The photo depicts the two ideographs 出口, which represent the word meaning exit. The glyphs are obviously designed through the use of components whose outlines necessarily intersect, and under some circumstances—including the circumstance that led to the printing of this signage—can result in a negative or reverse fill.

In all seriousness, intersecting outlines, which are often referred to as intersections, come in a variety of flavors, and are considered to be a bug, at least for Type 1 and CFF (due to its Type 1 heritage) fonts. In most cases of intersections, two or more separate subpaths simply intersect. It is also possible for a single subpath to self-intersect, which is considered to be a much more serious issue. Most modern font editors have the ability to fix intersections. (Note that it is okay for two subpaths, or a single subpath, to touch as long as they do not overlap.)

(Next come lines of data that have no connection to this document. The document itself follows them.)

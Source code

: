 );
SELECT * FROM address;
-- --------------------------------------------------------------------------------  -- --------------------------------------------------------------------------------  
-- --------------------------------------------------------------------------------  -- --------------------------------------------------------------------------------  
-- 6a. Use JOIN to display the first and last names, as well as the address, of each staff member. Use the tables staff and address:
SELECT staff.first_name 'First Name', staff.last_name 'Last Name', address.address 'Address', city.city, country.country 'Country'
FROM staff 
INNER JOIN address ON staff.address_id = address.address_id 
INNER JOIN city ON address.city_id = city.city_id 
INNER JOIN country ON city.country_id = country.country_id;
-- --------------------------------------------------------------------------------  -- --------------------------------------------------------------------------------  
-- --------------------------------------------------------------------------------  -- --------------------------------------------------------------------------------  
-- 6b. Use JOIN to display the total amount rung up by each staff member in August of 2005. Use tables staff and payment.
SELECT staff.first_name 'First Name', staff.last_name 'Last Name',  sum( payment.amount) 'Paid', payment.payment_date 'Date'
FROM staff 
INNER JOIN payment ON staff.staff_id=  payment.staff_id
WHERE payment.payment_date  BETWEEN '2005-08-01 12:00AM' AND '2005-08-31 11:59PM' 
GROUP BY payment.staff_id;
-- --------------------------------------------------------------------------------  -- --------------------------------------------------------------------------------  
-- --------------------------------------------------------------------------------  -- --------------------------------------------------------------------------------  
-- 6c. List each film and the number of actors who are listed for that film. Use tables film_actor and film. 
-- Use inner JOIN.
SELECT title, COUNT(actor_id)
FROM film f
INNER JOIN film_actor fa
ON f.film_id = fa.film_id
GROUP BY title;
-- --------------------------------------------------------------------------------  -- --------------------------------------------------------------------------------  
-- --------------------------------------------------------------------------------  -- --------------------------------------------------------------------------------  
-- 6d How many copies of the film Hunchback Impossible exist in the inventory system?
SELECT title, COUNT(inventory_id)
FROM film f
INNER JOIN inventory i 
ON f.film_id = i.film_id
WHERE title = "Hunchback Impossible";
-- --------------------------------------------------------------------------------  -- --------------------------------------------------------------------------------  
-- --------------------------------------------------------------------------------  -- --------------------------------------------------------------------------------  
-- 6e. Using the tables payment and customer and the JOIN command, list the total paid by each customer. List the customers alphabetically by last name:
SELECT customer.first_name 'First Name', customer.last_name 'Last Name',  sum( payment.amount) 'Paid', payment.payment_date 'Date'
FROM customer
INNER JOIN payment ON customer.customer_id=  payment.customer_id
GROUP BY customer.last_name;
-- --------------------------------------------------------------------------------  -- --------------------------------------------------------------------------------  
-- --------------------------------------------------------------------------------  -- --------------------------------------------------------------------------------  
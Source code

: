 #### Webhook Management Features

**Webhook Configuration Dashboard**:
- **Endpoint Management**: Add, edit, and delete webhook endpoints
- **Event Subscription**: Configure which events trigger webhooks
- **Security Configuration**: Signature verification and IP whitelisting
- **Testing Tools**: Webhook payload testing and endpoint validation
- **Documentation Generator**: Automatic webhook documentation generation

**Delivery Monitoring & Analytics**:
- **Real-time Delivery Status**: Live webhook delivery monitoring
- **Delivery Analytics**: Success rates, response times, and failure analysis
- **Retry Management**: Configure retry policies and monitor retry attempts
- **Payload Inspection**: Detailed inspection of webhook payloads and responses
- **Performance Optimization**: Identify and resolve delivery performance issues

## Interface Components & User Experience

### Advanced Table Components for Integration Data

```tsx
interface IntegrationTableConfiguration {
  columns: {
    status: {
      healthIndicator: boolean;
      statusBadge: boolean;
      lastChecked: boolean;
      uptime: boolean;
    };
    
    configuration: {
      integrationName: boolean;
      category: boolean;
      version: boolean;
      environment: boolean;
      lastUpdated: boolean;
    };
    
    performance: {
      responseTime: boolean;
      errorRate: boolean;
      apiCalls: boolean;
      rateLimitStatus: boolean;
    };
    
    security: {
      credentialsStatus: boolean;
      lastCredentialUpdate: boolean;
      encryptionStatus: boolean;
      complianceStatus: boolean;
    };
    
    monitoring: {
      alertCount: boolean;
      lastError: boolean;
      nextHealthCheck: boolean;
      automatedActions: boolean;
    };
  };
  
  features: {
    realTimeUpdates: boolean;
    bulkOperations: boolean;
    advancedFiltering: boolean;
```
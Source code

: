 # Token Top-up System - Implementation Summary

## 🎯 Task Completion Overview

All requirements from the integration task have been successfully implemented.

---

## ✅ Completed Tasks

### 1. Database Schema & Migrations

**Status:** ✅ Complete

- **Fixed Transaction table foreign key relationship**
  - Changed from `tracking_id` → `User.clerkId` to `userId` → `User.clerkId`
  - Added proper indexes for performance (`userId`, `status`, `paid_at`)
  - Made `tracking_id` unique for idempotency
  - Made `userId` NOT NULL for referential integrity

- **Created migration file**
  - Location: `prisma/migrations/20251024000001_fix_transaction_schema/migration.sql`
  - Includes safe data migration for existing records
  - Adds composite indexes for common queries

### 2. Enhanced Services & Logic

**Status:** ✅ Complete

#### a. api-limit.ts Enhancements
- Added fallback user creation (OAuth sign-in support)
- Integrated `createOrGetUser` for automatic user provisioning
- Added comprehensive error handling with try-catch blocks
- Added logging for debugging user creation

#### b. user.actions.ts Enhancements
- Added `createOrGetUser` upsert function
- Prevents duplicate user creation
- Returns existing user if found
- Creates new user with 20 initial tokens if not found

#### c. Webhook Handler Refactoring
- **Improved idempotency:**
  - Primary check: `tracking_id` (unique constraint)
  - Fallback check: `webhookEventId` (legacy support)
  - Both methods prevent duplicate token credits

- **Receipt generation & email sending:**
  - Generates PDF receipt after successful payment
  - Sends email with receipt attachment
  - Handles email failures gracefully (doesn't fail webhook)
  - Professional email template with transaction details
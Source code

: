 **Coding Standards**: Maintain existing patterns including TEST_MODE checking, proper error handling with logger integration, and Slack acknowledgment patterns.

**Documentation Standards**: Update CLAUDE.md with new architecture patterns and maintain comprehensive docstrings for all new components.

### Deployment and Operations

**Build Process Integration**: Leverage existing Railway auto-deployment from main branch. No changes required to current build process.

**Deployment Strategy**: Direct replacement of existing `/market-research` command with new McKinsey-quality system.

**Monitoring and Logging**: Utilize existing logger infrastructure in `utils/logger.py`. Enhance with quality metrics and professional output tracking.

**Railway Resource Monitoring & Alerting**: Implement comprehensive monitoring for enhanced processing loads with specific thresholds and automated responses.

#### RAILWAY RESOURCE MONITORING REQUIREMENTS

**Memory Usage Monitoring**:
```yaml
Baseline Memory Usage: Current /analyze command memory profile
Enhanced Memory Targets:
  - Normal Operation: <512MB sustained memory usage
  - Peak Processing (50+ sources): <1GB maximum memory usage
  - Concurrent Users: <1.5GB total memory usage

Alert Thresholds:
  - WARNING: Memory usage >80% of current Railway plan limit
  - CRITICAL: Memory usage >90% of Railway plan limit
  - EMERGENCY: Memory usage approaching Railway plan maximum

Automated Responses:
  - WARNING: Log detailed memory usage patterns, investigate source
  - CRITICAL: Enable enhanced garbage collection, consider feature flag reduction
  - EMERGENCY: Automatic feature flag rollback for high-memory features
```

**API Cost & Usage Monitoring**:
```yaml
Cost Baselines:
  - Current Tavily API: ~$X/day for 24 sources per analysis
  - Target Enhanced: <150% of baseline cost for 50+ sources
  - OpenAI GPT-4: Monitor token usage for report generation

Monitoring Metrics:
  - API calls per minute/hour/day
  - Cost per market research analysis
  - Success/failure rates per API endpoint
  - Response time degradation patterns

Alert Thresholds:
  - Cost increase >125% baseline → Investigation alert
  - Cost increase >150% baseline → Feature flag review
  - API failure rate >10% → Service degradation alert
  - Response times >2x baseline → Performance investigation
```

Depending on which particular rasterizer is being used, intersecting outlines may or may not be manifested as depicted in the above photo. In fact, users have little or no control over which rasterizer is being used. Furthermore, in some environments, multiple rasterizers are used, and which particular one is invoked may depend on the point size of the glyph or the resolution of the output device.

Intersections are technically permissible for TrueType fonts, but depending on how they are printed or displayed, the problem as depicted in the above photo may occur. In most cases, it is easier to fix the font than to fix the environment in which the font is being used.

Speaking of checking your outlines—and as a way to provide some practical information for those who have read this far—AFDKO includes a very useful checkOutlines tool that can be used to check the integrity of the outlines for Type 1 and CFF fonts, to include both name- and CID-keyed ones. When invoked without any command-line options, this tool generates a “checkOutlines.log” file whose contents can be checked for particular outline-integrity issues, to include intersections. The checkOutlines tool has a rich set of command-line options, which can be explored by specifying the “-h” command-line option. If you choose to specify the “-e” command-line option, which is this tool’s “edit” mode for fixing outline-integrity issues, I urge you to also specify the “-o” command-line option with a new font filename as its argument, and to carefully check the results.